Personally I allow a Bag of Holding to be inside a Portable Hole so long as it isn't closed, when it is folded it goes from extradimensional to nondimensional in nature, and creates the rift.

*RAW *there is actually nothing to stop you putting one bag of holding inside another, as far as I can find.


----------



## UltimaGabe (Dec 11, 2007)

Bagpuss said:
			
		

> Nope. A Bag of Holding is a nondimensional space. You cannot put a nondimensional space inside another nondimensional space. Rope Trick and a Portable Hole (when open) are extra-dimensional spaces so there wouldn't normal be a problem with either.




Actually, the terms non-dimensional and extradimensional are used pretty much interchangeably, depending on the source. (I, for one, have never heard of a bag of holding referred to as a non-dimensional space, it's always the example of an extradimensional space in my mind.) Anyway, as far as arguing about semantics or what causes a problem with what, it's all up to the DM, as the rules have changed back and forth a few times. The 3e Rope Trick spell specifically mentioned possible baddies happening when combined with a Rope Trick spell, yet the 3.5 spell makes no such reference. So talk to your DM and see if he really think it's necessary.


----------



## mvincent (Dec 11, 2007)

Bagpuss said:
			
		

> A Bag of Holding is a nondimensional space. You cannot put a nondimensional space inside another nondimensional space. Rope Trick and a Portable Hole (when open) are extra-dimensional spaces



D&D uses those terms interchangeably (i.e both terms are used to describe portable hole).

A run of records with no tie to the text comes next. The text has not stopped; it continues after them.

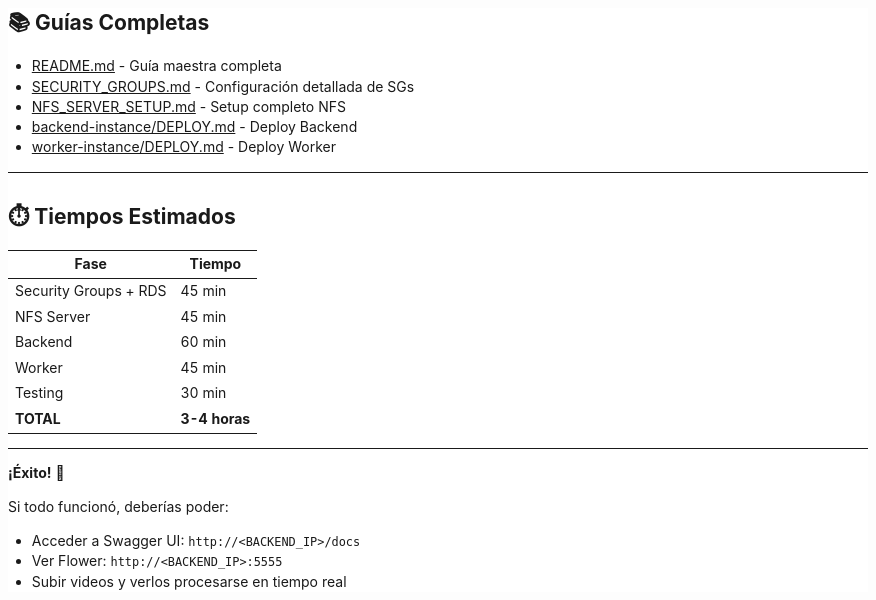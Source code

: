 
## 📚 Guías Completas

- [README.md](./README.md) - Guía maestra completa
- [SECURITY_GROUPS.md](./SECURITY_GROUPS.md) - Configuración detallada de SGs
- [NFS_SERVER_SETUP.md](./NFS_SERVER_SETUP.md) - Setup completo NFS
- [backend-instance/DEPLOY.md](./backend-instance/DEPLOY.md) - Deploy Backend
- [worker-instance/DEPLOY.md](./worker-instance/DEPLOY.md) - Deploy Worker

---

## ⏱️ Tiempos Estimados

| Fase | Tiempo |
|------|--------|
| Security Groups + RDS | 45 min |
| NFS Server | 45 min |
| Backend | 60 min |
| Worker | 45 min |
| Testing | 30 min |
| **TOTAL** | **3-4 horas** |

---

**¡Éxito!** 🎉

Si todo funcionó, deberías poder:
- Acceder a Swagger UI: `http://<BACKEND_IP>/docs`
- Ver Flower: `http://<BACKEND_IP>:5555`
- Subir videos y verlos procesarse en tiempo real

For the OP, there is no problem with Dimension Dooring with a bag of holding.

As for other combo's, here is some additional information:
From the Rules of the Game:
_"Extradimensional spaces are notorious for creating spectacular and dangerous effects when placed inside each other; however, the dangers can be somewhat overrated. One bag of holding can be placed safely inside another (of course, the first bag's weight counts against what the second bag can hold). Likewise, one portable hole can be placed safely inside another.

A bag of holding placed inside a portable hole, however, creates a rift to the Astral Plane. (See the bag of holding excerpt.) Oddly enough, objects aren't drawn through the gate.

It's best to treat a Heward's handy haversack as a bag of holding when it interacts with a portable hole.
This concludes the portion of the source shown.